[Items listed in a dataset]
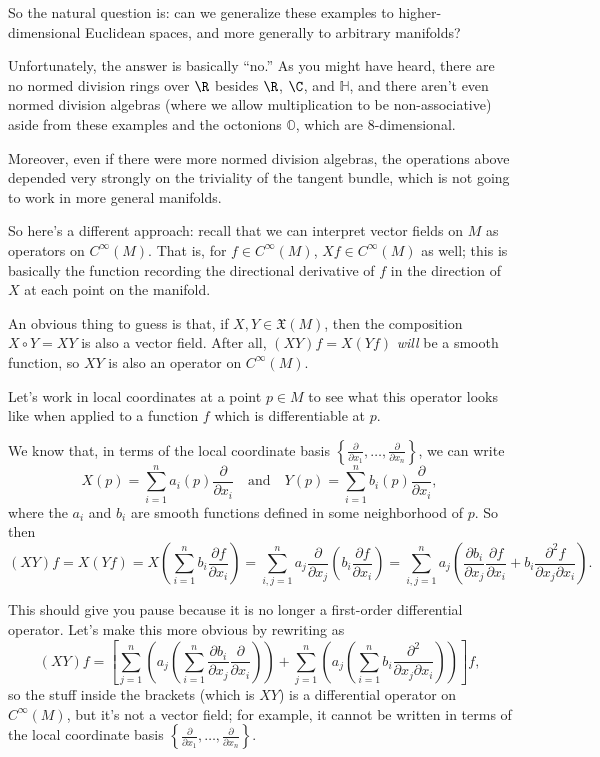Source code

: So the natural question is: can we generalize these examples to higher-dimensional Euclidean spaces, and more generally to arbitrary manifolds?

Unfortunately, the answer is basically ``no.'' As you might have heard, there are no normed division rings over $\R$ besides $\R$, $\C$, and $\mathbb{H}$, and there aren't even normed division algebras (where we allow multiplication to be non-associative) aside from these examples and the octonions $\mathbb{O}$, which are 8-dimensional. 

Moreover, even if there were more normed division algebras, the operations above depended very strongly on the triviality of the tangent bundle, which is not going to work in more general manifolds.

So here's a different approach: recall that we can interpret vector fields on $M$ as operators on $C^\infty(M)$. That is, for $f \in C^\infty(M)$, $Xf \in C^\infty(M)$ as well; this is basically the function recording the directional derivative of $f$ in the direction of $X$ at each point on the manifold.

An obvious thing to guess is that, if $X,Y \in \mathfrak{X}(M)$, then the composition $X \circ Y = XY$ is also a vector field. After all, $(XY)f = X(Yf)$ \emph{will} be a smooth function, so $XY$ is also an operator on $C^\infty(M)$.

Let's work in local coordinates at a point $p \in M$ to see what this operator looks like when applied to a function $f$ which is differentiable at $p$.

We know that, in terms of the local coordinate basis $\left\{ \frac{\partial}{\partial x_1},\dots , \frac{\partial}{\partial x_n}\right\}$, we can write
\[
	X(p) = \sum_{i=1}^n a_i(p) \frac{\partial}{\partial x_i} \quad \text{and} \quad Y(p) = \sum_{i=1}^n b_i(p) \frac{\partial}{\partial x_i},
\]
where the $a_i$ and $b_i$ are smooth functions defined in some neighborhood of $p$. So then
\[
	(XY)f = X(Yf) = X\left(\sum_{i=1}^n b_i \frac{\partial f}{\partial x_i}\right) = \sum_{i,j=1}^n a_j \frac{\partial}{\partial x_j} \left( b_i \frac{\partial f}{\partial x_i}\right) = \sum_{i,j=1}^n a_j \left( \frac{\partial b_i}{\partial x_j}\frac{\partial f}{\partial x_i} + b_i \frac{\partial^2 f}{\partial x_j \partial x_i}\right).
\]

This should give you pause because it is no longer a first-order differential operator. Let's make this more obvious by rewriting as
\begin{equation}\label{eq:product of vector fields}
	(XY)f = \left[ \sum_{j=1}^n \left(a_j \left( \sum_{i=1}^n \frac{\partial b_i}{\partial x_j} \frac{\partial}{\partial x_i}\right)\right) + \sum_{j=1}^n \left(a_j \left(\sum_{i=1}^n b_i \frac{\partial^2}{\partial x_j \partial x_i}\right)\right)\right]f,
\end{equation}
so the stuff inside the brackets (which is $XY$) is a differential operator on $C^\infty(M)$, but it's not a vector field; for example, it cannot be written in terms of the local coordinate basis $\left\{ \frac{\partial}{\partial x_1}, \dots , \frac{\partial}{\partial x_n}\right\}$.

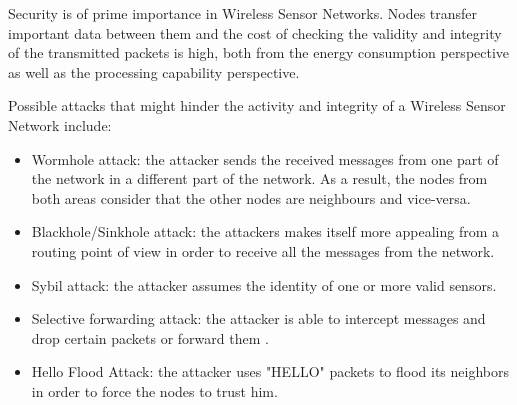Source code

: Security is of prime importance in Wireless Sensor Networks. Nodes transfer important data between
them and the cost of checking the validity and integrity of the transmitted packets is high, both from 
the energy consumption perspective as well as the processing capability perspective.

Possible attacks that might hinder the activity and integrity of a Wireless Sensor Network include:
\begin{itemize}

\item Wormhole attack: the attacker sends the received messages from one part of the network in a different part of the network. As a result, the nodes from both areas consider that the other nodes are neighbours and vice-versa.
\item Blackhole/Sinkhole attack: the attackers makes itself more appealing from a routing point of view in order to receive all the messages from the network.
\item Sybil attack: the attacker assumes the identity of one or more valid sensors\cite{newsome2004sybil}.
\item Selective forwarding attack: the attacker is able to intercept messages and drop certain packets or forward them \cite{kaplantzis2007detecting}.
\item Hello Flood Attack: the attacker uses "HELLO" packets to flood its neighbors in order to force the nodes to trust him.

\end{itemize}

### TASK GOAL
Return, from the data, each line where the string "integrity" occurs.

### TASK SOLUTION
them and the cost of checking the validity and integrity of the transmitted packets is high, both from 
Possible attacks that might hinder the activity and integrity of a Wireless Sensor Network include:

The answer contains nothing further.